Source texts of formatted documents
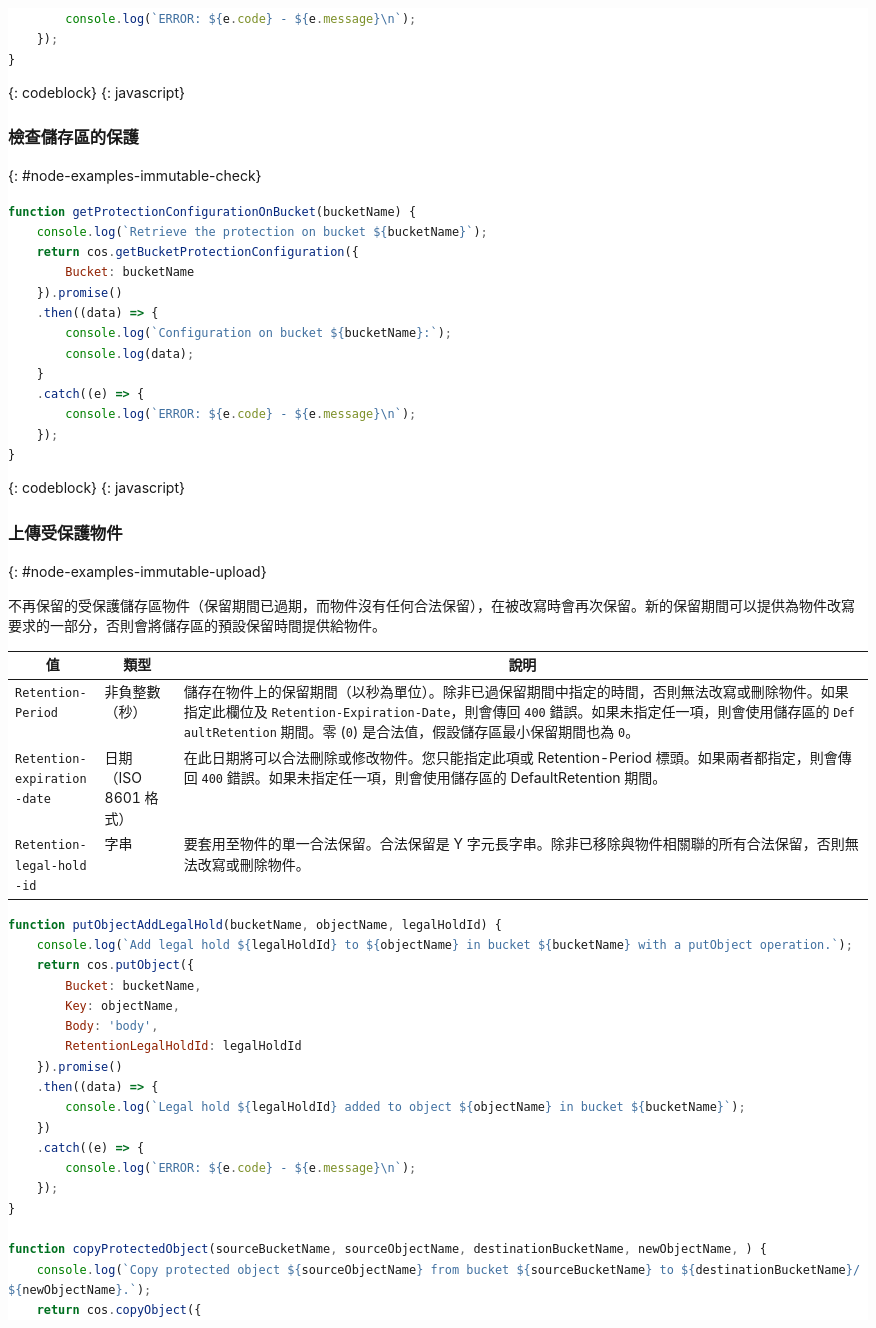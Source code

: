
 ```js
        console.log(`ERROR: ${e.code} - ${e.message}\n`);
    });
}
```
{: codeblock}
{: javascript}

### 檢查儲存區的保護
{: #node-examples-immutable-check}

```js
function getProtectionConfigurationOnBucket(bucketName) {
    console.log(`Retrieve the protection on bucket ${bucketName}`);
    return cos.getBucketProtectionConfiguration({
        Bucket: bucketName
    }).promise()
    .then((data) => {
        console.log(`Configuration on bucket ${bucketName}:`);
        console.log(data);
    }
    .catch((e) => {
        console.log(`ERROR: ${e.code} - ${e.message}\n`);
    });
}
```
{: codeblock}
{: javascript}

### 上傳受保護物件
{: #node-examples-immutable-upload}

不再保留的受保護儲存區物件（保留期間已過期，而物件沒有任何合法保留），在被改寫時會再次保留。新的保留期間可以提供為物件改寫要求的一部分，否則會將儲存區的預設保留時間提供給物件。

|值	|類型|說明|
| --- | --- | --- | 
|`Retention-Period` | 非負整數（秒）| 儲存在物件上的保留期間（以秒為單位）。除非已過保留期間中指定的時間，否則無法改寫或刪除物件。如果指定此欄位及 `Retention-Expiration-Date`，則會傳回 `400` 錯誤。如果未指定任一項，則會使用儲存區的 `DefaultRetention` 期間。零 (`0`) 是合法值，假設儲存區最小保留期間也為 `0`。|
| `Retention-expiration-date` | 日期（ISO 8601 格式）|在此日期將可以合法刪除或修改物件。您只能指定此項或 Retention-Period 標頭。如果兩者都指定，則會傳回 `400` 錯誤。如果未指定任一項，則會使用儲存區的 DefaultRetention 期間。|
| `Retention-legal-hold-id` |字串   | 要套用至物件的單一合法保留。合法保留是 Y 字元長字串。除非已移除與物件相關聯的所有合法保留，否則無法改寫或刪除物件。|

```js
function putObjectAddLegalHold(bucketName, objectName, legalHoldId) {
    console.log(`Add legal hold ${legalHoldId} to ${objectName} in bucket ${bucketName} with a putObject operation.`);
    return cos.putObject({
        Bucket: bucketName,
        Key: objectName,
        Body: 'body',
        RetentionLegalHoldId: legalHoldId
    }).promise()
    .then((data) => {
        console.log(`Legal hold ${legalHoldId} added to object ${objectName} in bucket ${bucketName}`);
    })
    .catch((e) => {
        console.log(`ERROR: ${e.code} - ${e.message}\n`);
    });
}

function copyProtectedObject(sourceBucketName, sourceObjectName, destinationBucketName, newObjectName, ) {
    console.log(`Copy protected object ${sourceObjectName} from bucket ${sourceBucketName} to ${destinationBucketName}/${newObjectName}.`);
    return cos.copyObject({
```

What needs to be done >>
Please restate the entries word for word, with all pictures left out.

Task response >>
Source code

:
 ```js
        console.log(`ERROR: ${e.code} - ${e.message}\n`);
    });
}
```
{: codeblock}
{: javascript}

### 檢查儲存區的保護
{: #node-examples-immutable-check}

```js
function getProtectionConfigurationOnBucket(bucketName) {
    console.log(`Retrieve the protection on bucket ${bucketName}`);
    return cos.getBucketProtectionConfiguration({
        Bucket: bucketName
    }).promise()
    .then((data) => {
        console.log(`Configuration on bucket ${bucketName}:`);
        console.log(data);
    }
    .catch((e) => {
        console.log(`ERROR: ${e.code} - ${e.message}\n`);
    });
}
```
{: codeblock}
{: javascript}

### 上傳受保護物件
{: #node-examples-immutable-upload}

不再保留的受保護儲存區物件（保留期間已過期，而物件沒有任何合法保留），在被改寫時會再次保留。新的保留期間可以提供為物件改寫要求的一部分，否則會將儲存區的預設保留時間提供給物件。

|值	|類型|說明|
| --- | --- | --- | 
|`Retention-Period` | 非負整數（秒）| 儲存在物件上的保留期間（以秒為單位）。除非已過保留期間中指定的時間，否則無法改寫或刪除物件。如果指定此欄位及 `Retention-Expiration-Date`，則會傳回 `400` 錯誤。如果未指定任一項，則會使用儲存區的 `DefaultRetention` 期間。零 (`0`) 是合法值，假設儲存區最小保留期間也為 `0`。|
| `Retention-expiration-date` | 日期（ISO 8601 格式）|在此日期將可以合法刪除或修改物件。您只能指定此項或 Retention-Period 標頭。如果兩者都指定，則會傳回 `400` 錯誤。如果未指定任一項，則會使用儲存區的 DefaultRetention 期間。|
| `Retention-legal-hold-id` |字串   | 要套用至物件的單一合法保留。合法保留是 Y 字元長字串。除非已移除與物件相關聯的所有合法保留，否則無法改寫或刪除物件。|

```js
function putObjectAddLegalHold(bucketName, objectName, legalHoldId) {
    console.log(`Add legal hold ${legalHoldId} to ${objectName} in bucket ${bucketName} with a putObject operation.`);
    return cos.putObject({
        Bucket: bucketName,
        Key: objectName,
        Body: 'body',
        RetentionLegalHoldId: legalHoldId
    }).promise()
    .then((data) => {
        console.log(`Legal hold ${legalHoldId} added to object ${objectName} in bucket ${bucketName}`);
    })
    .catch((e) => {
        console.log(`ERROR: ${e.code} - ${e.message}\n`);
    });
}

function copyProtectedObject(sourceBucketName, sourceObjectName, destinationBucketName, newObjectName, ) {
    console.log(`Copy protected object ${sourceObjectName} from bucket ${sourceBucketName} to ${destinationBucketName}/${newObjectName}.`);
    return cos.copyObject({
```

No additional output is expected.